Court Opinion

ID: 5500406
Source: CourtListenerOpinion
Date Created: 2022-01-10 02:58:36.496088+00
Date Added: 2024-06-11T08:33:54.972404
License: Public Domain

Van Brunt, P. J.
(concurring.) I concur in the foregoing opinion, except the proposition that in this action the question of the jurisdiction of the court in the sequestration proceedings could not be inquired into, and that the defendant company could waive all' objections based upon the want of return of the execution at the time the sequestration action was commenced. The authority cited—Whittlesey v. Frantz, 74 N. Y. 456—does not sustain the proposition. This was an action t)y the receiver of a corporation to recover a debt, and it was held that in such an action the regularity of the appointment of the receiver could not be called in question, as that would be assailing such appointment collaterally.
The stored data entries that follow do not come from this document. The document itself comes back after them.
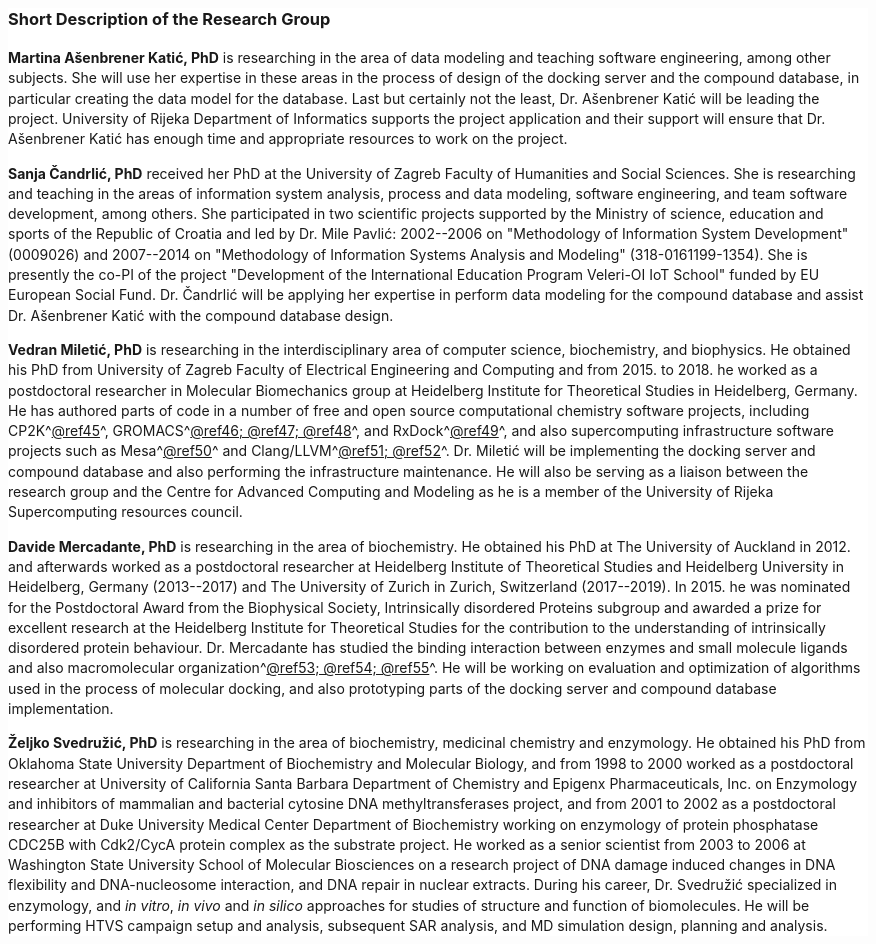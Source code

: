 ### Short Description of the Research Group

**Martina Ašenbrener Katić, PhD** is researching in the area of data modeling and teaching software engineering, among other subjects. She will use her expertise in these areas in the process of design of the docking server and the compound database, in particular creating the data model for the database. Last but certainly not the least, Dr. Ašenbrener Katić will be leading the project. University of Rijeka Department of Informatics supports the project application and their support will ensure that Dr. Ašenbrener Katić has enough time and appropriate resources to work on the project.

**Sanja Čandrlić, PhD** received her PhD at the University of Zagreb Faculty of Humanities and Social Sciences. She is researching and teaching in the areas of information system analysis, process and data modeling, software engineering, and team software development, among others. She participated in two scientific projects supported by the Ministry of science, education and sports of the Republic of Croatia and led by Dr. Mile Pavlić: 2002--2006 on "Methodology of Information System Development" (0009026) and 2007--2014 on "Methodology of Information Systems Analysis and Modeling" (318-0161199-1354). She is presently the co-PI of the project "Development of the International Education Program Veleri-OI IoT School" funded by EU European Social Fund. Dr. Čandrlić will be applying her expertise in perform data modeling for the compound database and assist Dr. Ašenbrener Katić with the compound database design.

**Vedran Miletić, PhD** is researching in the interdisciplinary area of computer science, biochemistry, and biophysics. He obtained his PhD from University of Zagreb Faculty of Electrical Engineering and Computing and from 2015. to 2018. he worked as a postdoctoral researcher in Molecular Biomechanics group at Heidelberg Institute for Theoretical Studies in Heidelberg, Germany. He has authored parts of code in a number of free and open source computational chemistry software projects, including CP2K^[@ref45](#ref45)^, GROMACS^[@ref46; @ref47; @ref48](#ref46)^, and RxDock^[@ref49](#ref49)^, and also supercomputing infrastructure software projects such as Mesa^[@ref50](#ref50)^ and Clang/LLVM^[@ref51; @ref52](#ref51)^. Dr. Miletić will be implementing the docking server and compound database and also performing the infrastructure maintenance. He will also be serving as a liaison between the research group and the Centre for Advanced Computing and Modeling as he is a member of the University of Rijeka Supercomputing resources council.

**Davide Mercadante, PhD** is researching in the area of biochemistry. He obtained his PhD at The University of Auckland in 2012. and afterwards worked as a postdoctoral researcher at Heidelberg Institute of Theoretical Studies and Heidelberg University in Heidelberg, Germany (2013--2017) and The University of Zurich in Zurich, Switzerland (2017--2019). In 2015. he was nominated for the Postdoctoral Award from the Biophysical Society, Intrinsically disordered Proteins subgroup and awarded a prize for excellent research at the Heidelberg Institute for Theoretical Studies for the contribution to the understanding of intrinsically disordered protein behaviour. Dr. Mercadante has studied the binding interaction between enzymes and small molecule ligands and also macromolecular organization^[@ref53; @ref54; @ref55](#ref53)^. He will be working on evaluation and optimization of algorithms used in the process of molecular docking, and also prototyping parts of the docking server and compound database implementation.

**Željko Svedružić, PhD** is researching in the area of biochemistry, medicinal chemistry and enzymology. He obtained his PhD from Oklahoma State University Department of Biochemistry and Molecular Biology, and from 1998 to 2000 worked as a postdoctoral researcher at University of California Santa Barbara Department of Chemistry and Epigenx Pharmaceuticals, Inc. on Enzymology and inhibitors of mammalian and bacterial cytosine DNA methyltransferases project, and from 2001 to 2002 as a postdoctoral researcher at Duke University Medical Center Department of Biochemistry working on enzymology of protein phosphatase CDC25B with Cdk2/CycA protein complex as the substrate project. He worked as a senior scientist from 2003 to 2006 at Washington State University School of Molecular Biosciences on a research project of DNA damage induced changes in DNA flexibility and DNA-nucleosome interaction, and DNA repair in nuclear extracts. During his career, Dr. Svedružić specialized in enzymology, and *in vitro*, *in vivo* and *in silico* approaches for studies of structure and function of biomolecules. He will be performing HTVS campaign setup and analysis, subsequent SAR analysis, and MD simulation design, planning and analysis.
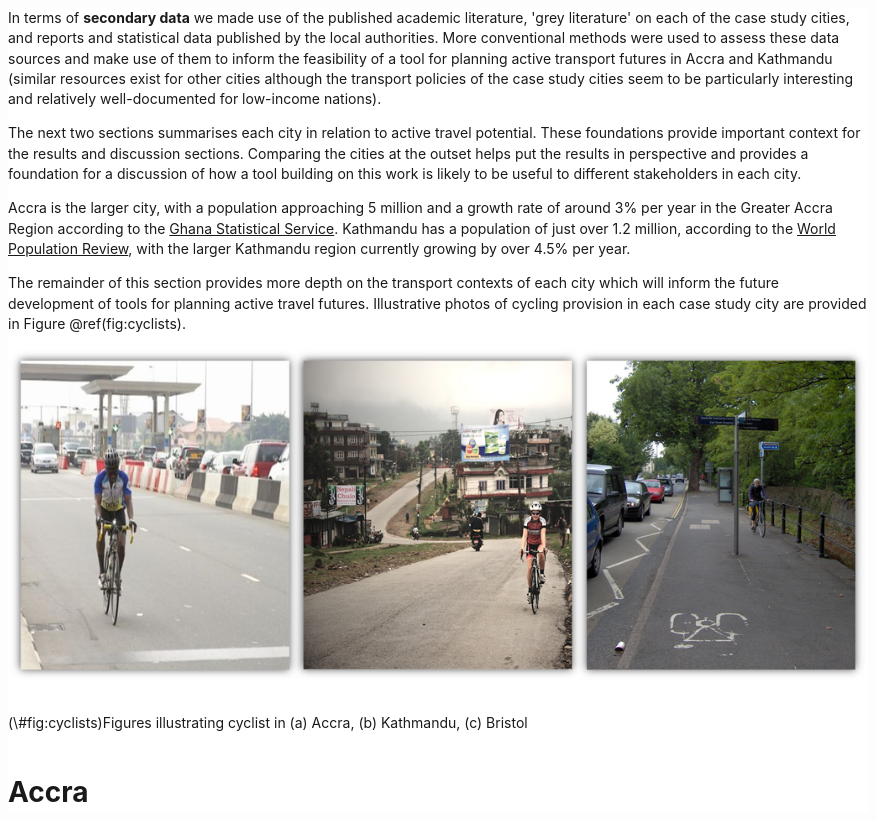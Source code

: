 In terms of **secondary data** we made use of the published academic literature, 'grey literature' on each of the case study cities, and reports and statistical data published by the local authorities.
More conventional methods were used to assess these data sources and make use of them to inform the feasibility of a tool for planning active transport futures in Accra and Kathmandu (similar resources exist for other cities although the transport policies of the case study cities seem to be particularly interesting and relatively well-documented for low-income nations).

The next two sections summarises each city in relation to active travel potential.
These foundations provide important context for the results and discussion sections.
Comparing the cities at the outset helps put the results in perspective and provides a foundation for a discussion of how a tool building on this work is likely to be useful to different stakeholders in each city.

Accra is the larger city, with a population approaching 5 million and a growth rate of around 3% per year in the Greater Accra Region according to the [Ghana Statistical Service](http://www.statsghana.gov.gh/docfiles/2010phc/Projected%20population%20by%20sex%202010%20-%202016.pdf).
Kathmandu has a population of just over 1.2 million, according to the [World Population Review](http://worldpopulationreview.com/world-cities/kathmandu-population/), with the larger Kathmandu region currently growing by over 4.5% per year.

The remainder of this section provides more depth on the transport contexts of each city which will inform the future development of tools for planning active travel futures.
Illustrative photos of cycling provision in each case study city are provided in Figure \@ref(fig:cyclists).

<div class="figure">
<img src="fig/cylcing_infrastructures.png" alt="Figures illustrating cyclist in (a) Accra, (b) Kathmandu, (c) Bristol" width="100%" />
<p class="caption">(\#fig:cyclists)Figures illustrating cyclist in (a) Accra, (b) Kathmandu, (c) Bristol</p>
</div>

# Accra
In the case at bar the sequestration proceedings are not attacked collaterally, but an action is brought to set them aside because of fraud. They are attacked directly. If the admission of the corporation that an execution has been returned unsatisfied, when in fact it has not been so returned, is binding in this action, then I can see no reason why sequestration proceedings may not ripen into the appointment of a receiver, which cannot be assailed where there is not even a judgment in fact. All that would be necessary would be to have the complaint allege a judgment, and the answer .of the corporation admit it, and jurisdiction would be conferred. This, of course, cannot be so. In an action brought to set aside such proceedings jurisdiction depending upon admission can certainly be inquired into.
Bartlett, J. I concur in the result.